Task goal. Look for "html" in each line of the entries, and return the matching lines.

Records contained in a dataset
-- -- --

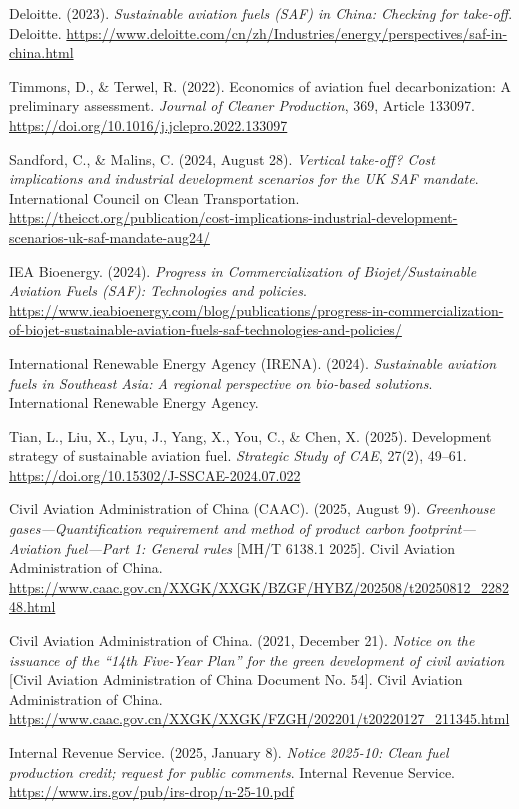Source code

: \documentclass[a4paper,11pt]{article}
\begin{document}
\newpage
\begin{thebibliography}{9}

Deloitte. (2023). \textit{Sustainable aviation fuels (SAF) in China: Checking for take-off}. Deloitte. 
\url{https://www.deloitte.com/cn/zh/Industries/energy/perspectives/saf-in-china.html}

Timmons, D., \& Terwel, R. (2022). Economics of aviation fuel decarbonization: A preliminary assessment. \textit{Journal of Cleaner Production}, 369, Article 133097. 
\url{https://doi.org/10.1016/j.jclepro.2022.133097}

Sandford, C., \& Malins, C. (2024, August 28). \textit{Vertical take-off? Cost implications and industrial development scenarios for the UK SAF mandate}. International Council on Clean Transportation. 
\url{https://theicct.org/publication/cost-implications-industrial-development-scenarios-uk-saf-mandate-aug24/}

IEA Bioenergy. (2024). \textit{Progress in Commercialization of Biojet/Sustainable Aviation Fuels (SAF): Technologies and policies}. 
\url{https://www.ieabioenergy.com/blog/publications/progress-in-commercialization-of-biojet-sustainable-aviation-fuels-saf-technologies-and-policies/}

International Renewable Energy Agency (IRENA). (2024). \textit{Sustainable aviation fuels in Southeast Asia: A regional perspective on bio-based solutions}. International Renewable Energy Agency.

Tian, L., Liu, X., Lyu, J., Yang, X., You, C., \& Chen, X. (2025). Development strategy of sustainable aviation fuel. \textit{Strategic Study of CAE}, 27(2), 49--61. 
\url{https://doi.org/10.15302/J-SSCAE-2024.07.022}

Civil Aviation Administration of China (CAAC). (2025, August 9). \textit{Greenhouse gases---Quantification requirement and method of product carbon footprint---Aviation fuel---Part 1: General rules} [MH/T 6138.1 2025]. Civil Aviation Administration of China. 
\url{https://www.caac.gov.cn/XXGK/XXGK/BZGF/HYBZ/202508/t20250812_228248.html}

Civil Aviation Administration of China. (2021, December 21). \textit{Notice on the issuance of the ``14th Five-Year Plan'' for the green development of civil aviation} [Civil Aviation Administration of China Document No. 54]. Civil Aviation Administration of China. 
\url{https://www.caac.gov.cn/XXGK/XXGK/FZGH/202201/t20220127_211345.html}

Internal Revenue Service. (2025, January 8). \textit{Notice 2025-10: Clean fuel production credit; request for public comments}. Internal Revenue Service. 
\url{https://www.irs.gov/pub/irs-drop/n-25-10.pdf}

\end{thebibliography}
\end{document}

-- -- --

Result of this task.
\url{https://www.deloitte.com/cn/zh/Industries/energy/perspectives/saf-in-china.html}
\url{https://www.caac.gov.cn/XXGK/XXGK/BZGF/HYBZ/202508/t20250812_228248.html}
\url{https://www.caac.gov.cn/XXGK/XXGK/FZGH/202201/t20220127_211345.html}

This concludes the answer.